[Source data]
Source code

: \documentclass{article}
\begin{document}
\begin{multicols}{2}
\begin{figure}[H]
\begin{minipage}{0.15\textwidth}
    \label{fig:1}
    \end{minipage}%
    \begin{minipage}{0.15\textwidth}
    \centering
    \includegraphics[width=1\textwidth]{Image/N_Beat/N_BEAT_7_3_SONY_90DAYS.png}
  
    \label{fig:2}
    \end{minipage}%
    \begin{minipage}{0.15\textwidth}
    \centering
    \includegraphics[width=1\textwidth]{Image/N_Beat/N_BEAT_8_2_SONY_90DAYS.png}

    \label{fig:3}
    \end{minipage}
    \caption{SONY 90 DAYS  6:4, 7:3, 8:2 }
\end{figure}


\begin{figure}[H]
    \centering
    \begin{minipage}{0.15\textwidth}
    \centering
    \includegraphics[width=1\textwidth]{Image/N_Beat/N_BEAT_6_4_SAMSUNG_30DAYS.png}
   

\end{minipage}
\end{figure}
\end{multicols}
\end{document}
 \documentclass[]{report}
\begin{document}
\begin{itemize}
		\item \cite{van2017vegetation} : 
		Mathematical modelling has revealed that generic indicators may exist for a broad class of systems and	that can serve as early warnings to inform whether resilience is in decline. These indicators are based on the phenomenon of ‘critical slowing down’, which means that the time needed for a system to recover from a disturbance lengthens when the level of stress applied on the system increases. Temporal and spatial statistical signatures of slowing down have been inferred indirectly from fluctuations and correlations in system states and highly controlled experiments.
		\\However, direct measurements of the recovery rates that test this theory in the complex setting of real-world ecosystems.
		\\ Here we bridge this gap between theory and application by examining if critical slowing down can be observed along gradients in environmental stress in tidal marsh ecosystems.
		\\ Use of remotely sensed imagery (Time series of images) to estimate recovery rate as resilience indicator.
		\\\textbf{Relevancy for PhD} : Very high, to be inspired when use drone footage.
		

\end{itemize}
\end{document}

Required work → Reproduce every entry exactly, with nothing added or dropped.

Solution to this exercise →
Source code

: \documentclass{article}
\begin{document}
\begin{multicols}{2}
\begin{figure}[H]
\begin{minipage}{0.15\textwidth}
    \label{fig:1}
    \end{minipage}%
    \begin{minipage}{0.15\textwidth}
    \centering
    \includegraphics[width=1\textwidth]{Image/N_Beat/N_BEAT_7_3_SONY_90DAYS.png}
  
    \label{fig:2}
    \end{minipage}%
    \begin{minipage}{0.15\textwidth}
    \centering
    \includegraphics[width=1\textwidth]{Image/N_Beat/N_BEAT_8_2_SONY_90DAYS.png}

    \label{fig:3}
    \end{minipage}
    \caption{SONY 90 DAYS  6:4, 7:3, 8:2 }
\end{figure}


\begin{figure}[H]
    \centering
    \begin{minipage}{0.15\textwidth}
    \centering
    \includegraphics[width=1\textwidth]{Image/N_Beat/N_BEAT_6_4_SAMSUNG_30DAYS.png}
   

\end{minipage}
\end{figure}
\end{multicols}
\end{document}
 \documentclass[]{report}
\begin{document}
\begin{itemize}
		\item \cite{van2017vegetation} : 
		Mathematical modelling has revealed that generic indicators may exist for a broad class of systems and	that can serve as early warnings to inform whether resilience is in decline. These indicators are based on the phenomenon of ‘critical slowing down’, which means that the time needed for a system to recover from a disturbance lengthens when the level of stress applied on the system increases. Temporal and spatial statistical signatures of slowing down have been inferred indirectly from fluctuations and correlations in system states and highly controlled experiments.
		\\However, direct measurements of the recovery rates that test this theory in the complex setting of real-world ecosystems.
		\\ Here we bridge this gap between theory and application by examining if critical slowing down can be observed along gradients in environmental stress in tidal marsh ecosystems.
		\\ Use of remotely sensed imagery (Time series of images) to estimate recovery rate as resilience indicator.
		\\\textbf{Relevancy for PhD} : Very high, to be inspired when use drone footage.
		

\end{itemize}
\end{document}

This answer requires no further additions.